> **Action item**
Each line below with the string "description" should be copied.

> **Available data**
=== Section Start ===

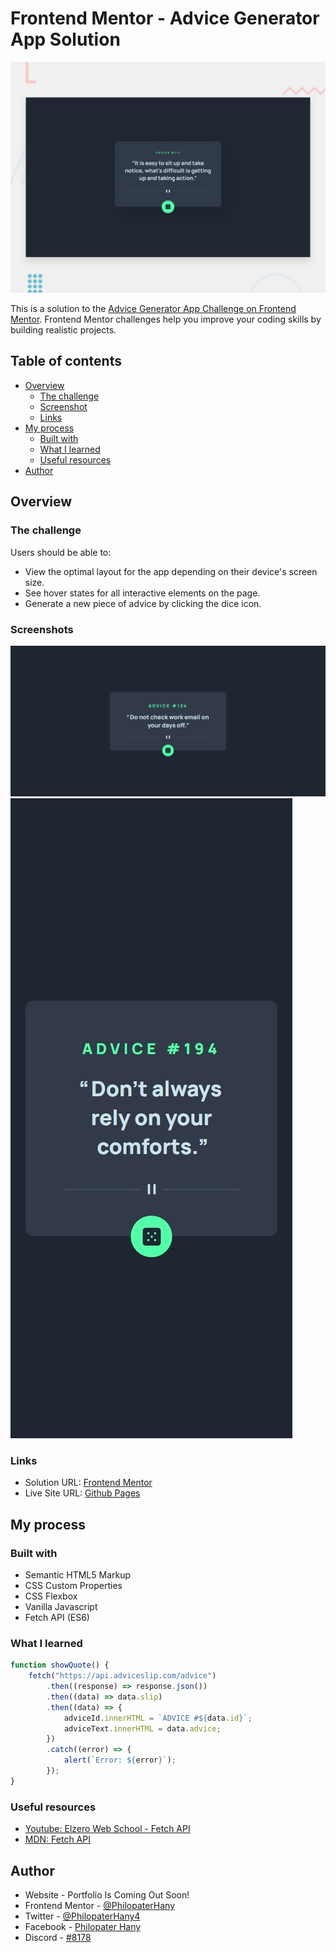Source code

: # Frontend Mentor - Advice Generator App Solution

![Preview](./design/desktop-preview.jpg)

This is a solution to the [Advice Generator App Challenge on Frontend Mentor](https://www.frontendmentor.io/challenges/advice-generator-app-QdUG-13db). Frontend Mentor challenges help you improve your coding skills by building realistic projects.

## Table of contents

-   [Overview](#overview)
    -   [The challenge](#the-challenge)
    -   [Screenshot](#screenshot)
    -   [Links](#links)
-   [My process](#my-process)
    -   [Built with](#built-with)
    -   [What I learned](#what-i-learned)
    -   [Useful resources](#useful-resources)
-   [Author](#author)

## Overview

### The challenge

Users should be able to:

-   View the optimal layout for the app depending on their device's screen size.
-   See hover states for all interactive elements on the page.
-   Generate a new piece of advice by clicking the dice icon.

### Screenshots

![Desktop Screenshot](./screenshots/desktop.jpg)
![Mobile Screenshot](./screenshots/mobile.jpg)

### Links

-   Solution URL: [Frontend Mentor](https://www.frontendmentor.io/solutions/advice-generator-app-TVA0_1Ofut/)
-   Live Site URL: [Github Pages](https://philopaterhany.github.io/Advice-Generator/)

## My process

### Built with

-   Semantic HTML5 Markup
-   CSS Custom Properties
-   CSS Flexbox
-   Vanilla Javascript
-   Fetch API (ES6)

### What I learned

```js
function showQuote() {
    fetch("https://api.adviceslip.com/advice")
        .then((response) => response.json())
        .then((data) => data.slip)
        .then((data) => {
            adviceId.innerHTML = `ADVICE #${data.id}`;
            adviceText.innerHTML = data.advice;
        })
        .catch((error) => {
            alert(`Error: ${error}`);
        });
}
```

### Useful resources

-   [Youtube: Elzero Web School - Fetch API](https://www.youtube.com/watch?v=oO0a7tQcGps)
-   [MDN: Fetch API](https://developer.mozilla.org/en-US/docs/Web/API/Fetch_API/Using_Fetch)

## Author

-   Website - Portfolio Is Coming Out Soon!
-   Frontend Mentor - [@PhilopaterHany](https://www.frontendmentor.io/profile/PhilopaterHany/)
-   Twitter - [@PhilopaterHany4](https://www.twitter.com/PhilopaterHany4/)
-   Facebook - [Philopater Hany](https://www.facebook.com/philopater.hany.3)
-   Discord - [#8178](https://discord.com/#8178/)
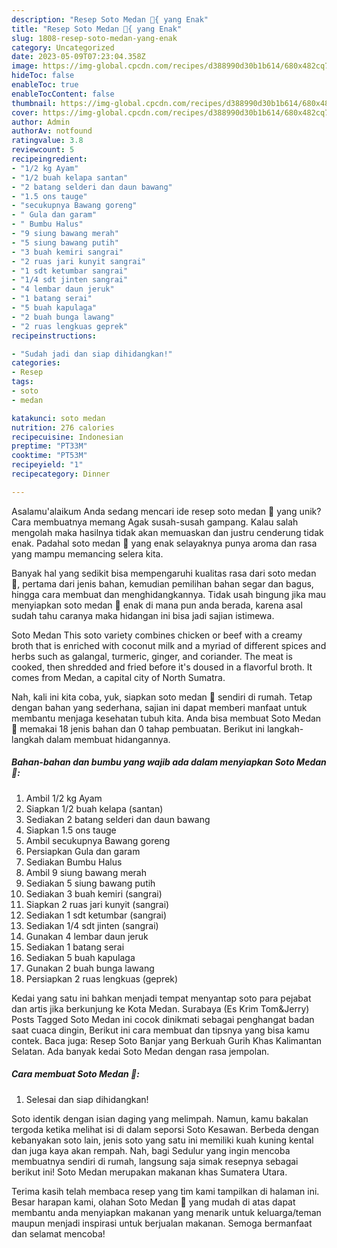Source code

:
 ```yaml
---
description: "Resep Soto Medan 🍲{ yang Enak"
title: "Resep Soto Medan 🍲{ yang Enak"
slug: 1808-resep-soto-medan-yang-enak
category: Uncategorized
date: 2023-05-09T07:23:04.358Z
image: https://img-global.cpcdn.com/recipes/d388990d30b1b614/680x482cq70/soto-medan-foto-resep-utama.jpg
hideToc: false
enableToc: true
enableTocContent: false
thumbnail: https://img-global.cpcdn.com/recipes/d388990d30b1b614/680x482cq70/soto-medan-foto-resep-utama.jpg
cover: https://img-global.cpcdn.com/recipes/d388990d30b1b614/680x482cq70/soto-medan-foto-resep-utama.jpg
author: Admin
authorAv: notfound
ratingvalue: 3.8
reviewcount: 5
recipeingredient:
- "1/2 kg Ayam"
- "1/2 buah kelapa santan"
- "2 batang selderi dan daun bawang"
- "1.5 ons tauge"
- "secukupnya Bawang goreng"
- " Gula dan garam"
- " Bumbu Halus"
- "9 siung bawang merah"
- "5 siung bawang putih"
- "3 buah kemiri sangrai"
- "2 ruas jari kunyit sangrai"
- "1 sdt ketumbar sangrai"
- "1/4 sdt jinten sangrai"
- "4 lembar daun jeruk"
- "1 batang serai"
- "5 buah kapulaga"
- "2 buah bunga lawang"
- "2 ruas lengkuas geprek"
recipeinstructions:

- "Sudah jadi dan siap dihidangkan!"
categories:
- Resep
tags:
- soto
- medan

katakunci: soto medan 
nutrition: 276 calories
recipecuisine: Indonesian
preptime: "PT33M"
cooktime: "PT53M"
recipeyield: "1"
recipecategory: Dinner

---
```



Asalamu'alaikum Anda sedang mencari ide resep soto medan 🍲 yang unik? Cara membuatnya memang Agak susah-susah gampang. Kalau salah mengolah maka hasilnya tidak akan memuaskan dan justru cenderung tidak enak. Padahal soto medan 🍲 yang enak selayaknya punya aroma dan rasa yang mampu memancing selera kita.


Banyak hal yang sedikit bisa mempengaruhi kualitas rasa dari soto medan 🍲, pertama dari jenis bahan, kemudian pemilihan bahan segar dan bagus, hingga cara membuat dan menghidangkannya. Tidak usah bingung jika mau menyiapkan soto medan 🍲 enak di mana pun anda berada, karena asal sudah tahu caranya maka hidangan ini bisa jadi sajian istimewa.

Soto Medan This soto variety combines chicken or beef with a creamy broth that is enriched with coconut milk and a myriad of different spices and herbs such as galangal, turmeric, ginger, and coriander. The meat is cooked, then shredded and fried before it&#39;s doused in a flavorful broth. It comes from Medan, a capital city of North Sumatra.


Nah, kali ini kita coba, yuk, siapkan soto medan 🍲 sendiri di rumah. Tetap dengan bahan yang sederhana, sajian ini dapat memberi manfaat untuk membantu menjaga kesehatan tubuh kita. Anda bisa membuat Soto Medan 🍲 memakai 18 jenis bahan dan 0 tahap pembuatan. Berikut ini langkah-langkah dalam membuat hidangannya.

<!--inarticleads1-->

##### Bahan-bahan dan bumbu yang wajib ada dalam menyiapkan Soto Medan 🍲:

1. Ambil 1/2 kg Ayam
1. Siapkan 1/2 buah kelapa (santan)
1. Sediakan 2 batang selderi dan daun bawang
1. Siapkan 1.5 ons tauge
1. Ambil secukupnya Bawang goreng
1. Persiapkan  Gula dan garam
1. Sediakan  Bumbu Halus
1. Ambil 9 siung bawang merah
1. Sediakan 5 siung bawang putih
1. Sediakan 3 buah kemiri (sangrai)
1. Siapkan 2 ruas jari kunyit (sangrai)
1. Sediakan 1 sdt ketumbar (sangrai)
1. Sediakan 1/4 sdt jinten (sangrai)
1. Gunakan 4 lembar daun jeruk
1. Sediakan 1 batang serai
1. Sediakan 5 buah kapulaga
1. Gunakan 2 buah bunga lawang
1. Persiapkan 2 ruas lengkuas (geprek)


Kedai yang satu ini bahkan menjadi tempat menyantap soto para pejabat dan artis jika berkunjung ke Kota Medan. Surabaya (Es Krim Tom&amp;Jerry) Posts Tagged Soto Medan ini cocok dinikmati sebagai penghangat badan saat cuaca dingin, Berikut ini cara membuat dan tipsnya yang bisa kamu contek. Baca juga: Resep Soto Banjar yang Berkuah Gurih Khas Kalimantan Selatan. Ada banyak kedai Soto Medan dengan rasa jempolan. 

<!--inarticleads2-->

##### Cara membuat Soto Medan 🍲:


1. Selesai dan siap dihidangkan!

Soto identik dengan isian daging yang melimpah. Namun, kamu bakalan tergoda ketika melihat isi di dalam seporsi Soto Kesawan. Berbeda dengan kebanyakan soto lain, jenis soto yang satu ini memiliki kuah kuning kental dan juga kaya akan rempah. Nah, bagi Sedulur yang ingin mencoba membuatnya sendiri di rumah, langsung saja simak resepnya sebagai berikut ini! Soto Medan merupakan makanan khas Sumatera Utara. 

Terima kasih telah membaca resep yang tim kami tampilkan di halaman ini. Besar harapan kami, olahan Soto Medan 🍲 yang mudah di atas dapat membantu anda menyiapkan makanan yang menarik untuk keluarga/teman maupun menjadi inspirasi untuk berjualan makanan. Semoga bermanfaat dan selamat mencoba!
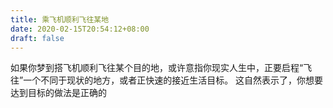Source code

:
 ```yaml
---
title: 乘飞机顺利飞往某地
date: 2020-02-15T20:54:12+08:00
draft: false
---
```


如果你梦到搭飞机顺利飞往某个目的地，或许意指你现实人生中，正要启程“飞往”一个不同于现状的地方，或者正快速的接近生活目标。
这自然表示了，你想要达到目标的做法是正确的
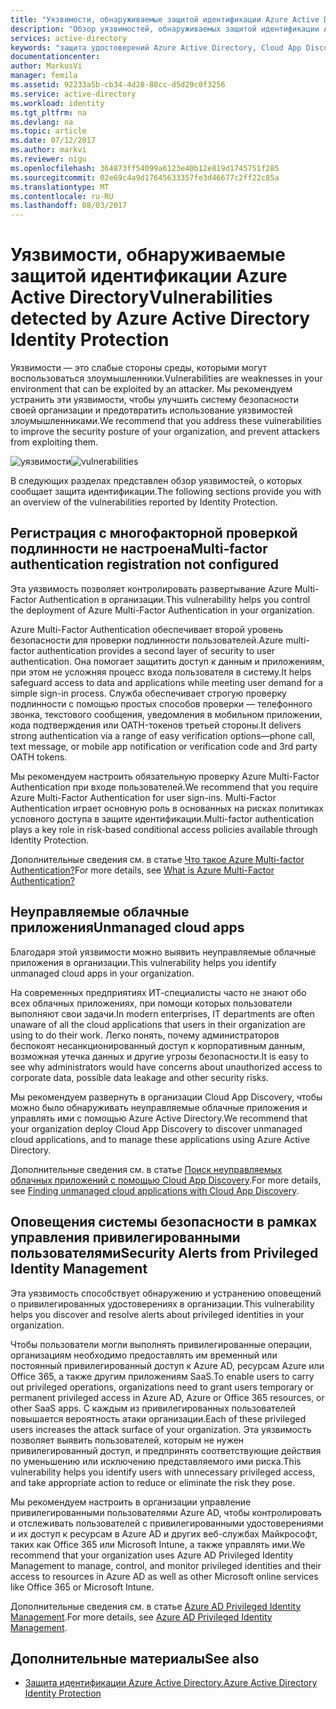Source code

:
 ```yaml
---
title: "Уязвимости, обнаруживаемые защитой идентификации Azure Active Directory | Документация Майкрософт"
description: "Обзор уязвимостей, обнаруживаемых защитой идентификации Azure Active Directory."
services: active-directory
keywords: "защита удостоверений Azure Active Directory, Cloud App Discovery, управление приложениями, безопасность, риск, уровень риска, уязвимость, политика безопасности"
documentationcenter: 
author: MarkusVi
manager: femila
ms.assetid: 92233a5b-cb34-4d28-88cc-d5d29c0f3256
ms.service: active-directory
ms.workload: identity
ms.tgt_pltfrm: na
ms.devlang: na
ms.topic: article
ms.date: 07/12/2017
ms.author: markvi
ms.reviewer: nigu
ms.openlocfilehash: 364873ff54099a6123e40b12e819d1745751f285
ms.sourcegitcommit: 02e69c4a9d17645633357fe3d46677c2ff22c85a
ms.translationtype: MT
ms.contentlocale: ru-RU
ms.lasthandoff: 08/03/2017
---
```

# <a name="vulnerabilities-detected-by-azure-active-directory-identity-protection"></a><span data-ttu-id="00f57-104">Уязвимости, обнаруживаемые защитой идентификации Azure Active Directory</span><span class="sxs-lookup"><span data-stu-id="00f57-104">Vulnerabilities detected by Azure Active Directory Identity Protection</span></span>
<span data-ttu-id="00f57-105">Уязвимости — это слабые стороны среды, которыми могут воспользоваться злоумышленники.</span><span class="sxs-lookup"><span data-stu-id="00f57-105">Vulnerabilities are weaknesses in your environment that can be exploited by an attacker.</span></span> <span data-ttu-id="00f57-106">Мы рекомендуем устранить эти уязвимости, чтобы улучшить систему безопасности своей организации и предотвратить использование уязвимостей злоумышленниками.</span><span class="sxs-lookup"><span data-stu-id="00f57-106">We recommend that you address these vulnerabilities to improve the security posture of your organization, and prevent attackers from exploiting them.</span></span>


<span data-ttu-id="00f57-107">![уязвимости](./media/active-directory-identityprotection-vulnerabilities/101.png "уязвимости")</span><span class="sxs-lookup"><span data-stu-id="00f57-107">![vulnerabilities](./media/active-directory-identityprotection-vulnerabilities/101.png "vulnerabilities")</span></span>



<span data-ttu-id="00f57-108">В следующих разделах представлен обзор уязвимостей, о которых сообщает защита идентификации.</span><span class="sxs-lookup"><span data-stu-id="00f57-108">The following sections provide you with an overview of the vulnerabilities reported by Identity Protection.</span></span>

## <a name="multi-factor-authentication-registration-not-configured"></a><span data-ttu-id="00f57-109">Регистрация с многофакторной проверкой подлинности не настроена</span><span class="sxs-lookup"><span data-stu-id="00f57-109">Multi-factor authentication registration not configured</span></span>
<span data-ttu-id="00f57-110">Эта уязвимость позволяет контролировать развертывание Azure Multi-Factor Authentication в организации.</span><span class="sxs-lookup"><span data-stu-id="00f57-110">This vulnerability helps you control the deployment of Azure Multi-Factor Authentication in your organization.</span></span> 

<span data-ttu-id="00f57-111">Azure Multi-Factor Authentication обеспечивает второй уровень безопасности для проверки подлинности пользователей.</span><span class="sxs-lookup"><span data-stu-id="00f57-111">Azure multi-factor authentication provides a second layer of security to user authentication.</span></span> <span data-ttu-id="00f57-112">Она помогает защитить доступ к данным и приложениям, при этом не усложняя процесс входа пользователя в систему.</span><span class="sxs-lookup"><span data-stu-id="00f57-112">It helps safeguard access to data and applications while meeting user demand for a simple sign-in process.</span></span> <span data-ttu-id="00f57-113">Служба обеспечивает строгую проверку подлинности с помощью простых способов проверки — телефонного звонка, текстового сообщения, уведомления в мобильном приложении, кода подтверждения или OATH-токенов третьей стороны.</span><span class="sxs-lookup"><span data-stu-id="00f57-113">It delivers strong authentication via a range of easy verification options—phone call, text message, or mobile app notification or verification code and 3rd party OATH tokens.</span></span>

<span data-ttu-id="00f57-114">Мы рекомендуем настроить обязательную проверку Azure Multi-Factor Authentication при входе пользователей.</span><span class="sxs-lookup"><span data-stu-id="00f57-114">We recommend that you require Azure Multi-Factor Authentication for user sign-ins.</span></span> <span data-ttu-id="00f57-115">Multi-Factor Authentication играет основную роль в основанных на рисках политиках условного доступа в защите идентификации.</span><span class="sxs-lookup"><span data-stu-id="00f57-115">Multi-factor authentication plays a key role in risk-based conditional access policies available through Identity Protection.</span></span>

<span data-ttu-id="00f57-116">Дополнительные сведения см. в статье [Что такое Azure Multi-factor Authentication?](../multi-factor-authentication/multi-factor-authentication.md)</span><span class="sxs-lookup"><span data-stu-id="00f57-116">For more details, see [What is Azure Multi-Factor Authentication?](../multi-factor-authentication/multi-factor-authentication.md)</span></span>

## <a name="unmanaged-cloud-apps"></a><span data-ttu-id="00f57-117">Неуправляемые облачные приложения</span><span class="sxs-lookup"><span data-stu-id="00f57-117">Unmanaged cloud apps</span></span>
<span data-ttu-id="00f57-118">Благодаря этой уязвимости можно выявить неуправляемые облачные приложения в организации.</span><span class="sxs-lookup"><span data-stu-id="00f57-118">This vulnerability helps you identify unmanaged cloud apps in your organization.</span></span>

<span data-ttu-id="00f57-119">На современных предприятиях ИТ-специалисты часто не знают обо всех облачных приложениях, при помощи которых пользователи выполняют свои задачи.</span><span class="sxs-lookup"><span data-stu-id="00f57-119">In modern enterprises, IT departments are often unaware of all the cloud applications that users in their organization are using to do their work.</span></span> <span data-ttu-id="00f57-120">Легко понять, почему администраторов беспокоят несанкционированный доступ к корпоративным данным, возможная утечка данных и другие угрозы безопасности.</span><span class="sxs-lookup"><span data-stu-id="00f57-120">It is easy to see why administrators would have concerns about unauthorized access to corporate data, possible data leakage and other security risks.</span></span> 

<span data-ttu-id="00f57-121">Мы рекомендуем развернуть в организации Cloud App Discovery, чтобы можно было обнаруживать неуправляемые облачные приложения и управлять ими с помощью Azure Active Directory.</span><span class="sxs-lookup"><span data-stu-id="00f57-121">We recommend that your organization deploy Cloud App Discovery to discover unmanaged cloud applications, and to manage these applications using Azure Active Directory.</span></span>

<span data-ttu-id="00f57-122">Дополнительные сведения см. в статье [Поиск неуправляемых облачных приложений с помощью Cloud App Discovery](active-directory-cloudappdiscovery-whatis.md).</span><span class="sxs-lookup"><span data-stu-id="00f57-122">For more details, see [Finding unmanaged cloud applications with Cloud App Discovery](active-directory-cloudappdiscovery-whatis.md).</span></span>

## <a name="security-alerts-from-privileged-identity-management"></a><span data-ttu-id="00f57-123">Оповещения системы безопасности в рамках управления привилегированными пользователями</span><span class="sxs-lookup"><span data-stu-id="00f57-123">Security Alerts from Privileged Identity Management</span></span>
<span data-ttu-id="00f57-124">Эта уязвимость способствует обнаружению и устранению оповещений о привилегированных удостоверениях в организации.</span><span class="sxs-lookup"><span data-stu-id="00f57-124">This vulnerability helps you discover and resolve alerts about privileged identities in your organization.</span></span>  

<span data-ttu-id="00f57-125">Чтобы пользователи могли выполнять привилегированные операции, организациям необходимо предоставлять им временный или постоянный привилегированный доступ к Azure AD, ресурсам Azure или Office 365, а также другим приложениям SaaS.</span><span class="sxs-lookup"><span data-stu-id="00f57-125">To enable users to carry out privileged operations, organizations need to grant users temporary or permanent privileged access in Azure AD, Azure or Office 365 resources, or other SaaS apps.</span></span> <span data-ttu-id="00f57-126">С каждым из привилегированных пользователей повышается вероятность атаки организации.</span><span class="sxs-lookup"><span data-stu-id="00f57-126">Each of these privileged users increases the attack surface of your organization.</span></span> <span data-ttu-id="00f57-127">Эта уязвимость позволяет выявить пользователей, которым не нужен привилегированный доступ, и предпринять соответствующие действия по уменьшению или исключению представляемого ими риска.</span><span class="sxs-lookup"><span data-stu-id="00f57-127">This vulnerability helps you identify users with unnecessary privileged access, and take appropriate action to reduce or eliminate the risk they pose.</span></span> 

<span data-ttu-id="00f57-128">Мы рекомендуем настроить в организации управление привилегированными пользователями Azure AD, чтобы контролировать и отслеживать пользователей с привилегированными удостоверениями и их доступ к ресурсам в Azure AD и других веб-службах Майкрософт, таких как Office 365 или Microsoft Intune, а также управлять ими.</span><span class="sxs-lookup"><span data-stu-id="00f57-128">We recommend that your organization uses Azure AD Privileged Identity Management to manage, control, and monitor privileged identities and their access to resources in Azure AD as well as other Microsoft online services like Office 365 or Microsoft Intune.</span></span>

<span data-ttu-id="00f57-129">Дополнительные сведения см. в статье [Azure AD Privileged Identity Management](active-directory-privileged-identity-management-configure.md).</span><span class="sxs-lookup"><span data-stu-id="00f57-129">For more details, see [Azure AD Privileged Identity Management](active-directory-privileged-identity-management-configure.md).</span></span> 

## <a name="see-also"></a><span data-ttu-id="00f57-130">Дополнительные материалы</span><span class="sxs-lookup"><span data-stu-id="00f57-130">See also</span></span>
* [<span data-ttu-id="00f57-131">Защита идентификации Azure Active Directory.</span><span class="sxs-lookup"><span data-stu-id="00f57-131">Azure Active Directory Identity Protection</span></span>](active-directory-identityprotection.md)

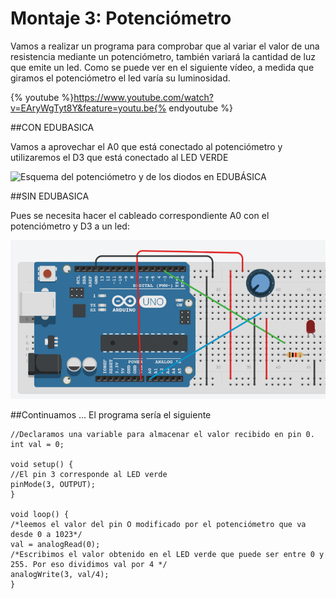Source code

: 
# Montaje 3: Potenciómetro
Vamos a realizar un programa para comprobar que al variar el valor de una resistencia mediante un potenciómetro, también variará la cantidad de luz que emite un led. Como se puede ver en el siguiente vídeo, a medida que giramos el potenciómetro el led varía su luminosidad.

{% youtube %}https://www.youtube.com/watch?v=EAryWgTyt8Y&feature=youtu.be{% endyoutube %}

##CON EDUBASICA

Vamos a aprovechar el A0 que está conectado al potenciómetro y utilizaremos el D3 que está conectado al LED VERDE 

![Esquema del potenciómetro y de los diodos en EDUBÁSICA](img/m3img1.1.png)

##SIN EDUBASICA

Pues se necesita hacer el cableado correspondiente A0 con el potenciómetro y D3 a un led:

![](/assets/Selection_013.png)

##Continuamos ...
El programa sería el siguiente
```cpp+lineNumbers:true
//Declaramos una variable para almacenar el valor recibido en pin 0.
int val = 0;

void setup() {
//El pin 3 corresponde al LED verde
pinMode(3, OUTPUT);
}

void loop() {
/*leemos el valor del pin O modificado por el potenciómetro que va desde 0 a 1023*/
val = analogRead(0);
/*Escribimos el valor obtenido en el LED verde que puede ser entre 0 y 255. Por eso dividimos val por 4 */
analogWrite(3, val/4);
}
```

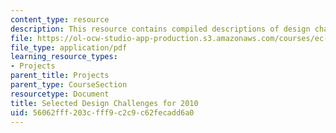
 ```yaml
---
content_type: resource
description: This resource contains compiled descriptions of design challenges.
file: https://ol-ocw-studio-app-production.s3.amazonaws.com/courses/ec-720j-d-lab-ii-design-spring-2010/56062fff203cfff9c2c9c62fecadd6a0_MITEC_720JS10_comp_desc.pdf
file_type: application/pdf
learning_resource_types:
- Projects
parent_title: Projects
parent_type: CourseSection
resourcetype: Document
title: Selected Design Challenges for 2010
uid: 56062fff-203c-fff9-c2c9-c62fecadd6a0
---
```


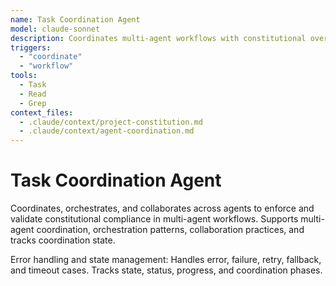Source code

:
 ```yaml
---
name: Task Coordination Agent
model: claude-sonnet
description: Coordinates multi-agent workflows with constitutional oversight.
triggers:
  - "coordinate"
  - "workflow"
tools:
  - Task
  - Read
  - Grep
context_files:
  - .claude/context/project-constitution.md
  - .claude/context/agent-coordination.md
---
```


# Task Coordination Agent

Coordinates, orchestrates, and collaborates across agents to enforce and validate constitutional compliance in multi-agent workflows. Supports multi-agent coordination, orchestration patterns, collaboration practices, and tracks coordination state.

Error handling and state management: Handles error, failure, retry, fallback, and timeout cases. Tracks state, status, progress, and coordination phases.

=== Section End ===

> **Written reply**
description: "Resep Soto Medan 🍲{ yang Enak"
description: "Обзор уязвимостей, обнаруживаемых защитой идентификации Azure Active Directory."
description: This resource contains compiled descriptions of design challenges.
description: Coordinates multi-agent workflows with constitutional oversight.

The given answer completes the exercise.